=== Begin Enclosure ===

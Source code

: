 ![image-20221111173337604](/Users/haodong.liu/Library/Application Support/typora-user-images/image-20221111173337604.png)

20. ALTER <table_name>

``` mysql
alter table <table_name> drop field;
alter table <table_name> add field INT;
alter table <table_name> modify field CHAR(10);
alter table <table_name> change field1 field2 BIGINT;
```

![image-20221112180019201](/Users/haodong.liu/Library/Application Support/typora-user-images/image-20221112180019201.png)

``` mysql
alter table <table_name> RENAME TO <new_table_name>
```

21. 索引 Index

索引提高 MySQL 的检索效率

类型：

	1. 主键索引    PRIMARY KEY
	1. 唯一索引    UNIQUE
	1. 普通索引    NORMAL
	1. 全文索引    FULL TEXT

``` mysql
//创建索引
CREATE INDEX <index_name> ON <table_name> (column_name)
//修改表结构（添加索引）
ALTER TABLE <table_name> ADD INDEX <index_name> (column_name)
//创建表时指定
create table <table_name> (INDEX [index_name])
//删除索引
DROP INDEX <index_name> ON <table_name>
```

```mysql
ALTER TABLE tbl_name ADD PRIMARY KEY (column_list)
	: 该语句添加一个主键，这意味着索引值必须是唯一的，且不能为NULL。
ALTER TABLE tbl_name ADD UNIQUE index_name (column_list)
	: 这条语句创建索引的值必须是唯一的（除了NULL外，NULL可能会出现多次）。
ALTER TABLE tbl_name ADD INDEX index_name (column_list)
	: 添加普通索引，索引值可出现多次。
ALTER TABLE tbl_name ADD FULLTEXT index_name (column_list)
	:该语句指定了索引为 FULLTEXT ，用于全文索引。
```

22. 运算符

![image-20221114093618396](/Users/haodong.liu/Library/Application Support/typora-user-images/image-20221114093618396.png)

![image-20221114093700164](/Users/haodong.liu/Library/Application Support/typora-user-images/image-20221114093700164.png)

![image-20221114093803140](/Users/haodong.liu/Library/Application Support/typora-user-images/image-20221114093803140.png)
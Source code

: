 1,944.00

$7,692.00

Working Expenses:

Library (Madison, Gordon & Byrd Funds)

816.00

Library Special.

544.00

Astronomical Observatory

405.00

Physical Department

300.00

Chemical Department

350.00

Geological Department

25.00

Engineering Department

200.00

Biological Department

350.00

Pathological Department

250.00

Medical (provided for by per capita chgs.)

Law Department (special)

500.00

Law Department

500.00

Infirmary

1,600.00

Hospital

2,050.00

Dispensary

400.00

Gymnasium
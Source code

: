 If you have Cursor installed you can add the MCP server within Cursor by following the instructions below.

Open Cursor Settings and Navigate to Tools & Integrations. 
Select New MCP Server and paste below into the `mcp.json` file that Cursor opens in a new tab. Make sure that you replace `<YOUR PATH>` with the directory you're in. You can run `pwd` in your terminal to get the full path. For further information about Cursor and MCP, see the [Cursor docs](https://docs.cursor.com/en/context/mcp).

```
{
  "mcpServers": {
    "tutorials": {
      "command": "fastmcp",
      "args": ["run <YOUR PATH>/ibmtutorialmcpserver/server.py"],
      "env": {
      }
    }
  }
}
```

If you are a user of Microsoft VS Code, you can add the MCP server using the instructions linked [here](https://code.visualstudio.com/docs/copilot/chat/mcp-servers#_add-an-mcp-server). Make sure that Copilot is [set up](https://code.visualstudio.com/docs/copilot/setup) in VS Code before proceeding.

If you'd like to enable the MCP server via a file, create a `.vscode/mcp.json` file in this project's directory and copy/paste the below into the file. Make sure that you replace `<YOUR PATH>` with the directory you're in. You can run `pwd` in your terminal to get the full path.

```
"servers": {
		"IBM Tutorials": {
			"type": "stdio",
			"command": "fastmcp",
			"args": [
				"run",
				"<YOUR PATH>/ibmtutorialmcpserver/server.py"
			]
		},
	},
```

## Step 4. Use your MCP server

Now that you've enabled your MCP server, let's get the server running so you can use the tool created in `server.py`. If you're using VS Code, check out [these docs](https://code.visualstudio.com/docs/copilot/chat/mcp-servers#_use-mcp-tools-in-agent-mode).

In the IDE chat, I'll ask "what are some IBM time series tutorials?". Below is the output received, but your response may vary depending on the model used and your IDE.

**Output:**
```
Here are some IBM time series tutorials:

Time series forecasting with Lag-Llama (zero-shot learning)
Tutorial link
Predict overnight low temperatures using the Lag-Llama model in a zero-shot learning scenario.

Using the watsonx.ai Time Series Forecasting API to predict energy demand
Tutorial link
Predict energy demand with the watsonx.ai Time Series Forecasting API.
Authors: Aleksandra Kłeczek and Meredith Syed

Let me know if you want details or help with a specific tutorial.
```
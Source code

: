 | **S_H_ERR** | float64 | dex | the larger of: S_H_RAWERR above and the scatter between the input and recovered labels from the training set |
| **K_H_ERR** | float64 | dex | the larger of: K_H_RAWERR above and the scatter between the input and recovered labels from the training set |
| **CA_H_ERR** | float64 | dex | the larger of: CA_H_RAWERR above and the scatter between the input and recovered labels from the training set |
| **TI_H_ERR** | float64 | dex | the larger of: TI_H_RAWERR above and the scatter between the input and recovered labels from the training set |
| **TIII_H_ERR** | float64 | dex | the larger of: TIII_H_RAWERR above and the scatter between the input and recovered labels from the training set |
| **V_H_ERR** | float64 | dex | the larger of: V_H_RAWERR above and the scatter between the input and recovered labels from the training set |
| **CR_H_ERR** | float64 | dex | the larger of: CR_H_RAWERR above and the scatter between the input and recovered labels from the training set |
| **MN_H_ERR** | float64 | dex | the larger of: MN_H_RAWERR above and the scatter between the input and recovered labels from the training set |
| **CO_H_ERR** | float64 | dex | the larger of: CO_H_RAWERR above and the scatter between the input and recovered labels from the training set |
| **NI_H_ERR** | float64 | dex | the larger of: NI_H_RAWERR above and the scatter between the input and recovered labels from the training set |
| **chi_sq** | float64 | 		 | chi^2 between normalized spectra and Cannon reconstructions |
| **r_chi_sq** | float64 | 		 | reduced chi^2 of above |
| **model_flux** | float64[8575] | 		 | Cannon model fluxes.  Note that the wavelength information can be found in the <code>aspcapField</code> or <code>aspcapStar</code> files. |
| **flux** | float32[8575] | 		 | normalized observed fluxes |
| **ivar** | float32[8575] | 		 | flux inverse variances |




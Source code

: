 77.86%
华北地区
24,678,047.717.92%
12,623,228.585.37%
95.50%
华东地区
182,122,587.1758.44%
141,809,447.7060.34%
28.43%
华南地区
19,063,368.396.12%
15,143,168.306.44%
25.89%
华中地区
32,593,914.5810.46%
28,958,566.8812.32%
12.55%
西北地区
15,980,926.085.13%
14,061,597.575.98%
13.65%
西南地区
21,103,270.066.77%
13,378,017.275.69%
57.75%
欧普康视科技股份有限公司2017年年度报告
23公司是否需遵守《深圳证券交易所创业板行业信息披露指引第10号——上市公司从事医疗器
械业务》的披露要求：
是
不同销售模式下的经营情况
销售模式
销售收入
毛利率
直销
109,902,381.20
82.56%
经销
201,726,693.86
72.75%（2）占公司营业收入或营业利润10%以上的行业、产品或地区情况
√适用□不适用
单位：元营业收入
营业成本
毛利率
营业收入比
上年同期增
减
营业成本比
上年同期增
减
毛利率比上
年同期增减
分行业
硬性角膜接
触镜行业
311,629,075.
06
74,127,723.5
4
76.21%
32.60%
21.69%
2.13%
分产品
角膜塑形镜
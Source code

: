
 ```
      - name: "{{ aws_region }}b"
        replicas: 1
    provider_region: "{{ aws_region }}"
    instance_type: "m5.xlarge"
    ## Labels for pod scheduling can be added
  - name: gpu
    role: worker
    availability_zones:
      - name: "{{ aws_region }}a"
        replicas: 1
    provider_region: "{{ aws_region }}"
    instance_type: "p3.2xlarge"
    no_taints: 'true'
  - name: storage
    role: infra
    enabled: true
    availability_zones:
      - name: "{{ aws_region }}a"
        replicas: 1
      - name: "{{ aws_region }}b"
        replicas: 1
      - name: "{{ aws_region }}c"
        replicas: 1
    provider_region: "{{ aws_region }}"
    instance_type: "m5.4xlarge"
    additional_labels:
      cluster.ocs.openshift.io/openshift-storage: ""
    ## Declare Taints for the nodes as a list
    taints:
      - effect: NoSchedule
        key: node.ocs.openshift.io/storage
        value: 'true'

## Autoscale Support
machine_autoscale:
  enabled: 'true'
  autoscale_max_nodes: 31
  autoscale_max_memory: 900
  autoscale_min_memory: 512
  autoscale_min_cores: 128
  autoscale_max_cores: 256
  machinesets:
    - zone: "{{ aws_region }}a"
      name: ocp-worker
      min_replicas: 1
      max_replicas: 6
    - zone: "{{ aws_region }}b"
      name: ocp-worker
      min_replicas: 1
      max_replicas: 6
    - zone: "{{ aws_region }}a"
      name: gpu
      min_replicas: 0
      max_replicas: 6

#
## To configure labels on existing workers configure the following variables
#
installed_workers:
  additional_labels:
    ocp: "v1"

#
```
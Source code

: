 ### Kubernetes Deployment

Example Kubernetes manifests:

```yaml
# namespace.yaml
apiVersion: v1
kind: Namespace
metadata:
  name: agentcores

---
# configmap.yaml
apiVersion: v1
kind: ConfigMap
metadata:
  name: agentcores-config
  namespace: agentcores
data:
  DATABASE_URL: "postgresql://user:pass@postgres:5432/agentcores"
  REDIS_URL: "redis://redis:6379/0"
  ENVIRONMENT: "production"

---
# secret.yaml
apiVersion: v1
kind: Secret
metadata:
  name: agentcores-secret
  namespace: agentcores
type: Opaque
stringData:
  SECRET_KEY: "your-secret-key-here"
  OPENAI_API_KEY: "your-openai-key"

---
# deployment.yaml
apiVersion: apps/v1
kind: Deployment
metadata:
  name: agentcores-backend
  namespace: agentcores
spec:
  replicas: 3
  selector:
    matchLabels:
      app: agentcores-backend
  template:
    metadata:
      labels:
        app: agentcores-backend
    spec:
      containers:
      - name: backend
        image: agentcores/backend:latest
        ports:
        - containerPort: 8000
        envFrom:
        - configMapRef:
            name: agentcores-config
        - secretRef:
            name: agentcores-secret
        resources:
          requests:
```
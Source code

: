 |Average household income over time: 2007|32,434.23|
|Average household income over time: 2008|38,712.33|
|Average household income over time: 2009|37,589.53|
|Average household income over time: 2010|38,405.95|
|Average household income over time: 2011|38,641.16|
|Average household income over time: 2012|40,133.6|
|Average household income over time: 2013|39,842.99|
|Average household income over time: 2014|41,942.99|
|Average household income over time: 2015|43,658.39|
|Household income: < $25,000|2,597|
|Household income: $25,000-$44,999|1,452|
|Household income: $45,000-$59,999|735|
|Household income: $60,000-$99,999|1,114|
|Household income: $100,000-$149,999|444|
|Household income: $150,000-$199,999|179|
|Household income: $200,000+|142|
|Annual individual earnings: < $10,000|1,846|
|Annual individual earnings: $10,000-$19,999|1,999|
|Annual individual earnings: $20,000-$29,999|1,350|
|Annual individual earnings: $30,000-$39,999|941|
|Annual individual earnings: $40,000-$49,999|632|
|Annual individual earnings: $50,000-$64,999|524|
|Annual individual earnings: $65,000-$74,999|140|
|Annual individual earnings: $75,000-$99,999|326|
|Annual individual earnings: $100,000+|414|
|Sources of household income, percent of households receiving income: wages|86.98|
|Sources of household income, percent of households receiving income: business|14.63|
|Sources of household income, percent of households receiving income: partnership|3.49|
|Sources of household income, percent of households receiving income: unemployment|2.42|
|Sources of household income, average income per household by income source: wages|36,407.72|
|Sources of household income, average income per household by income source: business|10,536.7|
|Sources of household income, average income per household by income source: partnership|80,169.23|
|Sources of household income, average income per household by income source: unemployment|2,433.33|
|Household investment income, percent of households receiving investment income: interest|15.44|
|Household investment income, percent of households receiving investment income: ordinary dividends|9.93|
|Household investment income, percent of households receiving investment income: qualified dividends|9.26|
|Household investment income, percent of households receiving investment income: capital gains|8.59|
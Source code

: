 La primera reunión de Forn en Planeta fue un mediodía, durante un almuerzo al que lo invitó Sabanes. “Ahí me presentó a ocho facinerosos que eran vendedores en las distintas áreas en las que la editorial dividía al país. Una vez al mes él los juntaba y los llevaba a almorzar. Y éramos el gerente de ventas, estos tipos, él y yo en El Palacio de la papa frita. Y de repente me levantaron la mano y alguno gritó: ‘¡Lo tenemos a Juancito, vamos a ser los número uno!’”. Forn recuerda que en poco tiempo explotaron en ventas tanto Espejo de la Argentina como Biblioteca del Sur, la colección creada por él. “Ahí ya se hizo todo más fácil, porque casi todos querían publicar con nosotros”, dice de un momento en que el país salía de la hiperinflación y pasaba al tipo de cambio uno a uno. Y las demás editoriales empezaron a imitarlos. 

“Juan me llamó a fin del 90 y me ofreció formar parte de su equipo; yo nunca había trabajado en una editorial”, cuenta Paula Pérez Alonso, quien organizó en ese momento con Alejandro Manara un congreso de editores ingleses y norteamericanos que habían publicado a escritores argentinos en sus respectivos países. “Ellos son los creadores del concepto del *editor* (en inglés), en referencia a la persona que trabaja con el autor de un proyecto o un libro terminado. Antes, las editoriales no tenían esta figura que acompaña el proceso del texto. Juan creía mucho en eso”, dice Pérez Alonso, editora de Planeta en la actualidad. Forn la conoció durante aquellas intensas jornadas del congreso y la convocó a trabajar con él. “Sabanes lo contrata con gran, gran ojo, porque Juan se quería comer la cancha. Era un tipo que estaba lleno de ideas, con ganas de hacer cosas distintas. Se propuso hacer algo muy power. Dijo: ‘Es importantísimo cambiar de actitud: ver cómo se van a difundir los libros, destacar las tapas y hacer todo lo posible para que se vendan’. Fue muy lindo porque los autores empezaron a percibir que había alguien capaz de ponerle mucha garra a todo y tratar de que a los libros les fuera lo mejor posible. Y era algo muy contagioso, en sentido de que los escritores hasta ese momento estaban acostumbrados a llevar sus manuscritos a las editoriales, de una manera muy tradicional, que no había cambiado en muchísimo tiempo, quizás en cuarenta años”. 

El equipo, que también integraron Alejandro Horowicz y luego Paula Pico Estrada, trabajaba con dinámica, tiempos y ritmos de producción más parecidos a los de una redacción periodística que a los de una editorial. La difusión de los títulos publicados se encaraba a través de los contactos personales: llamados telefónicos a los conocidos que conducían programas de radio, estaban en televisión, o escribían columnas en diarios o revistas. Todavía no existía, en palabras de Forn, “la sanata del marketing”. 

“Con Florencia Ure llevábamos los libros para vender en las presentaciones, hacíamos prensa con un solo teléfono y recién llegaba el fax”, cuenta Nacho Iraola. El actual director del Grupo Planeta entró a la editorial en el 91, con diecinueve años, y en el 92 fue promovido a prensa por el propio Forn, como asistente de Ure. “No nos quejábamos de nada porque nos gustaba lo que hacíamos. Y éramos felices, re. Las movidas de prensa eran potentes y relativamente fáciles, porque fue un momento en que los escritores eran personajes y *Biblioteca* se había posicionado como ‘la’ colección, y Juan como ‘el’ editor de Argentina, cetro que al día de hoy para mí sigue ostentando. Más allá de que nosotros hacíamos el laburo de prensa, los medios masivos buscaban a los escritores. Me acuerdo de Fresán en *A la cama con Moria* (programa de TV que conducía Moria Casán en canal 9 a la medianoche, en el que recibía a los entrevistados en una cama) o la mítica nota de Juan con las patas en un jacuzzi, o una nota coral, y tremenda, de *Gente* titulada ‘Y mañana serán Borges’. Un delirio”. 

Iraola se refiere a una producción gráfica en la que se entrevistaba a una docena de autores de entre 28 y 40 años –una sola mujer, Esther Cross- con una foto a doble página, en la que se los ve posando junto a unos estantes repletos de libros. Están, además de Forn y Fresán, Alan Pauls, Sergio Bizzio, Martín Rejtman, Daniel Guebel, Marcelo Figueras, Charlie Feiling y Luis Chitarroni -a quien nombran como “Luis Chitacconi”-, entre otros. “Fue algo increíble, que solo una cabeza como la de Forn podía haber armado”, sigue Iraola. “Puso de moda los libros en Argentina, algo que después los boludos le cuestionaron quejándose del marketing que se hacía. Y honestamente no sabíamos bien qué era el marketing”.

=== End Enclosure ===

WHAT YOU SHOULD DO — Could you repeat exactly the lines above from the line with "larger of: CR_H_RAWERR" up to and including the line with "larger of: MN_H_RAWERR", and only those?

WRITTEN SOLUTION —
| **CR_H_ERR** | float64 | dex | the larger of: CR_H_RAWERR above and the scatter between the input and recovered labels from the training set |
| **MN_H_ERR** | float64 | dex | the larger of: MN_H_RAWERR above and the scatter between the input and recovered labels from the training set |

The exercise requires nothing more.